The records below are to be transcribed exactly from their first line to the line that has "tool in Elm", inclusive, with every picture omitted.

● ● ● ●

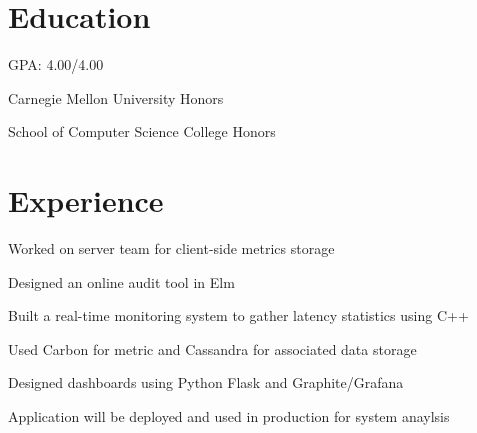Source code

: \documentclass[letterpaper]{deedy-resume} %
\begin{document}
\begin{minipage}[t]{0.66\textwidth} %


\section{Education} 


\vspace{\topsep} %
\begin{tightitemize}
	\item GPA: 4.00/4.00
  \item Carnegie Mellon University Honors
  \item School of Computer Science College Honors
\end{tightitemize}

\sectionspace %



\section{Experience}


\begin{tightitemize}
\item Worked on server team for client-side metrics storage
\item Designed an online audit tool in Elm
\end{tightitemize}

\sectionspace %



\begin{tightitemize}
\item Built a real-time monitoring system to gather latency statistics using C++
\item Used Carbon for metric and Cassandra for associated data storage
\item Designed dashboards using Python Flask and Graphite/Grafana
\item Application will be deployed and used in production for system anaylsis
\end{tightitemize}


\end{minipage}
\end{document}
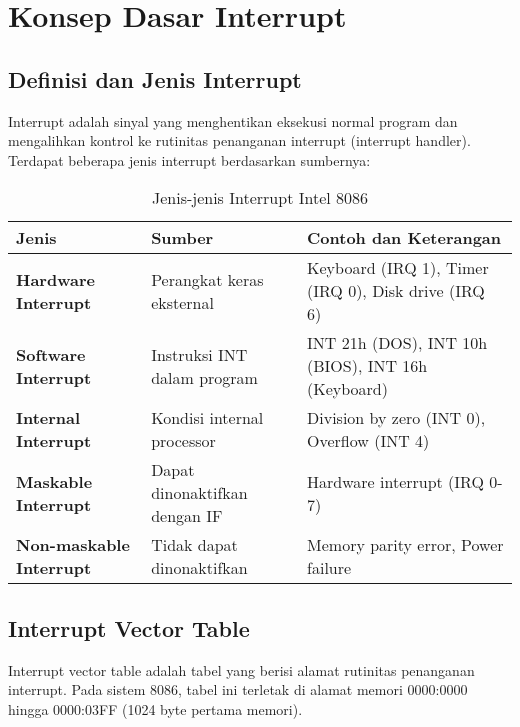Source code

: \documentclass[../main.tex]{subfiles}
\begin{document}
    \section{Konsep Dasar Interrupt}
        \subsection{Definisi dan Jenis Interrupt}
            Interrupt adalah sinyal yang menghentikan eksekusi normal program dan mengalihkan kontrol ke rutinitas penanganan interrupt (interrupt handler). Terdapat beberapa jenis interrupt berdasarkan sumbernya:
            
            \begin{table}[H]
                \centering
                \caption{Jenis-jenis Interrupt Intel 8086}
                \begin{tabular}{|p{2.5cm}|p{3.5cm}|p{7cm}|}
                    \hline
                    \textbf{Jenis} & \textbf{Sumber} & \textbf{Contoh dan Keterangan} \\
                    \hline
                    \textbf{Hardware Interrupt} & Perangkat keras eksternal & Keyboard (IRQ 1), Timer (IRQ 0), Disk drive (IRQ 6) \\
                    \hline
                    \textbf{Software Interrupt} & Instruksi INT dalam program & INT 21h (DOS), INT 10h (BIOS), INT 16h (Keyboard) \\
                    \hline
                    \textbf{Internal Interrupt} & Kondisi internal processor & Division by zero (INT 0), Overflow (INT 4) \\
                    \hline
                    \textbf{Maskable Interrupt} & Dapat dinonaktifkan dengan IF & Hardware interrupt (IRQ 0-7) \\
                    \hline
                    \textbf{Non-maskable Interrupt} & Tidak dapat dinonaktifkan & Memory parity error, Power failure \\
                    \hline
                \end{tabular}
            \end{table}

        \subsection{Interrupt Vector Table}
            Interrupt vector table adalah tabel yang berisi alamat rutinitas penanganan interrupt. Pada sistem 8086, tabel ini terletak di alamat memori 0000:0000 hingga 0000:03FF (1024 byte pertama memori).
            
\end{document}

● ● ● ●

EXERCISE RESPONSE -
Source code

: \documentclass[letterpaper]{deedy-resume} %
\begin{document}
\begin{minipage}[t]{0.66\textwidth} %


\section{Education} 


\vspace{\topsep} %
\begin{tightitemize}
	\item GPA: 4.00/4.00
  \item Carnegie Mellon University Honors
  \item School of Computer Science College Honors
\end{tightitemize}

\sectionspace %



\section{Experience}


\begin{tightitemize}
\item Worked on server team for client-side metrics storage
\item Designed an online audit tool in Elm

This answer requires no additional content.